Conclusion. The fathers of the synod appeal to us to continue testifying to the divine life, (1Jn 1:1-3) this divine life which appeared to the apostles before 2000 years in the person of our Lord and Redeemer Jesus Christ. The same divine life which the church has lived and testified to for 2000 years in history. This life will always remain, it is the life of our church in the Middle East and is the subject of our testimony. This life remains as our support, promises the Lord: “And behold, I am with you always, to the end of the age.” (Mt 28:20) We will continue our path in hope, “hope does not put us to shame, because God’s love has been poured into our hearts through the Holy Spirit who has been given to us.” (Rom 5:5) The synod fathers also invite us to study the message of the synod and its recommendations in order to make them applicable, in each of our parishes and the various situations in which we live. We hope that this work is accomplished ecumenically.

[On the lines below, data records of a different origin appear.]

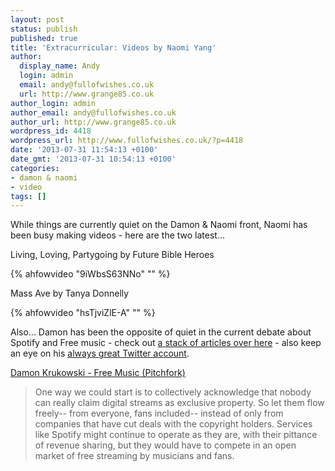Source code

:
 ```yaml
---
layout: post
status: publish
published: true
title: 'Extracurricular: Videos by Naomi Yang'
author:
  display_name: Andy
  login: admin
  email: andy@fullofwishes.co.uk
  url: http://www.grange85.co.uk
author_login: admin
author_email: andy@fullofwishes.co.uk
author_url: http://www.grange85.co.uk
wordpress_id: 4418
wordpress_url: http://www.fullofwishes.co.uk/?p=4418
date: '2013-07-31 11:54:13 +0100'
date_gmt: '2013-07-31 10:54:13 +0100'
categories:
- damon & naomi
- video
tags: []
---
```

<p>While things are currently quiet on the Damon & Naomi front, Naomi has been busy making videos - here are the two latest...</p>
<p>Living, Loving, Partygoing by Future Bible Heroes<br />
</p>
{% ahfowvideo "9iWbsS63NNo" "" %}
<p>Mass Ave by Tanya Donnelly<br />
</p>
{% ahfowvideo "hsTjviZlE-A" "" %}
<p>Also... Damon has been the opposite of quiet in the current debate about Spotify and Free music - check out <a href="https://www.google.com/search?q=damon+krukowski&safe=off&source=lnms&tbm=nws&sa=X&ei=_Or4UerUIsqs7QbCpoHYCQ&ved=0CA0Q_AUoAQ&biw=1281&bih=858">a stack of articles over here</a> - also keep an eye on his <a href="https://twitter.com/Dada_Drummer">always great Twitter account</a>.</p>
<p><a href="http://pitchfork.com/features/oped/9178-free-music/">Damon Krukowski - Free Music (Pitchfork)</a></p>
<blockquote><p>One way we could start is to collectively acknowledge that nobody can really claim digital streams as exclusive property. So let them flow freely-- from everyone, fans included-- instead of only from companies that have cut deals with the copyright holders. Services like Spotify might continue to operate as they are, with their pittance of revenue sharing, but they would have to compete in an open market of free streaming by musicians and fans.</p></blockquote>
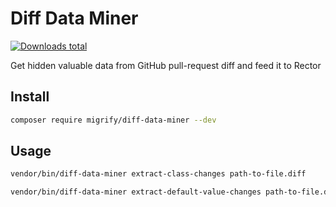 # Diff Data Miner

[![Downloads total](https://img.shields.io/packagist/dt/migrify/diff-data-miner.svg?style=flat-square)](https://packagist.org/packages/migrify/diff-data-miner/stats)

Get hidden valuable data from GitHub pull-request diff and feed it to Rector

## Install

```bash
composer require migrify/diff-data-miner --dev
```

## Usage

```bash
vendor/bin/diff-data-miner extract-class-changes path-to-file.diff
```

```bash
vendor/bin/diff-data-miner extract-default-value-changes path-to-file.diff
```

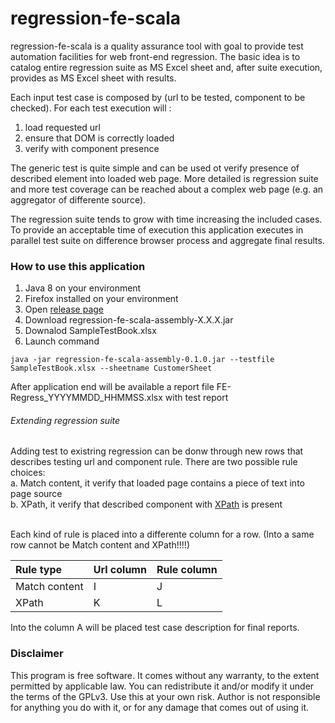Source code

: # regression-fe-scala

regression-fe-scala is a quality assurance tool with goal to provide test automation facilities for web front-end regression. The basic idea is to catalog entire regression suite as MS Excel sheet and, after suite execution, provides as MS Excel sheet with results.
 
Each input test case is composed by (url to be tested, component to be checked). For each test execution will :<br>
1. load requested url<br>
2. ensure that DOM is correctly loaded<br>
3. verify with component presence<br>

The generic test is quite simple and can be used ot verify presence of described element into loaded web page. More detailed is regression suite and more test coverage can be reached about a complex web page (e.g. an aggregator of differente source).

The regression suite tends to grow with time increasing the included cases. To provide an acceptable time of execution this application executes in parallel test suite on difference browser process and aggregate final results.

### How to use this application

1. Java 8 on your environment
2. Firefox installed on your environment
3. Open [release page](https://github.com/vmarrazzo/regression-fe-scala/releases) 
4. Download regression-fe-scala-assembly-X.X.X.jar
5. Downalod SampleTestBook.xlsx
6. Launch command
```
java -jar regression-fe-scala-assembly-0.1.0.jar --testfile SampleTestBook.xlsx --sheetname CustomerSheet
```
After application end will be available a report file FE-Regress_YYYYMMDD_HHMMSS.xlsx with test report

###### Extending regression suite

Adding test to existring regression can be donw through new rows that describes testing url and component rule. There are two possible rule choices:<br>
a. Match content, it verify that loaded page contains a piece of text into page source<br>
b. XPath, it verify that described component with [XPath](http://toolsqa.com/selenium-webdriver/choosing-effective-xpath/) is present<br><br>

Each kind of rule is placed into a differente column for a row. (Into a same row cannot be Match content and XPath!!!!)

| Rule type | Url column | Rule column |
| :------------|:---------------| :-----|
| Match content | I | J |
| XPath | K | L |

Into the column A will be placed test case description for final reports.

### Disclaimer

This program is free software. It comes without any warranty, to the extent permitted by applicable law. You can redistribute it and/or modify it under the terms of the GPLv3. Use this at your own risk. Author is not responsible for anything you do with it, or for any damage that comes out of using it.
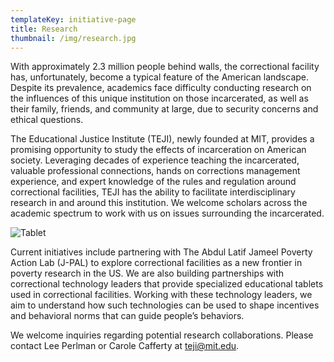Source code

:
 ```yaml
---
templateKey: initiative-page
title: Research
thumbnail: /img/research.jpg
---
```


With approximately 2.3 million people behind walls, the correctional facility has, unfortunately, become a typical feature of the American landscape. Despite its prevalence, academics face difficulty conducting research on  the influences of this unique institution on those incarcerated, as well as their family, friends, and community at large, due to security concerns and ethical questions.

The Educational Justice Institute (TEJI), newly founded at MIT, provides a promising opportunity to study the effects of incarceration on American society. Leveraging decades of experience teaching the incarcerated, valuable professional connections, hands on corrections management experience, and expert knowledge of the rules and regulation around correctional facilities, TEJI has the ability to facilitate interdisciplinary research in and around this institution. We welcome scholars across the academic spectrum to work with us on issues surrounding the incarcerated.

![Tablet](/img/tablets.png)

Current initiatives include partnering with The Abdul Latif Jameel Poverty Action Lab (J-PAL) to explore correctional facilities as a new frontier in poverty research in the US. We are also building partnerships with correctional technology leaders that provide specialized educational tablets used in correctional facilities.  Working with these technology leaders, we aim to understand how such technologies can be used to shape incentives and behavioral norms that can guide people’s behaviors.

We welcome inquiries regarding potential research collaborations. Please contact Lee Perlman or Carole Cafferty at <a href="mailto:teji@mit.edu">teji@mit.edu</a>.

Let us now put this all before our Blessed Mother, the Mother of the Church, who received from the crucified Lord the new mission: to be mother to all who yearn in His faith, to all who follow in His steps, and to all who are making way towards a new horizon for humanity. In this faith, in Jesus and in the power of His word we pray that this promise, “Behold, I am making all things new” (Rev. 21:5) will allow us to live a new Pentecost in the light of the teachings of the synod on the Middle East.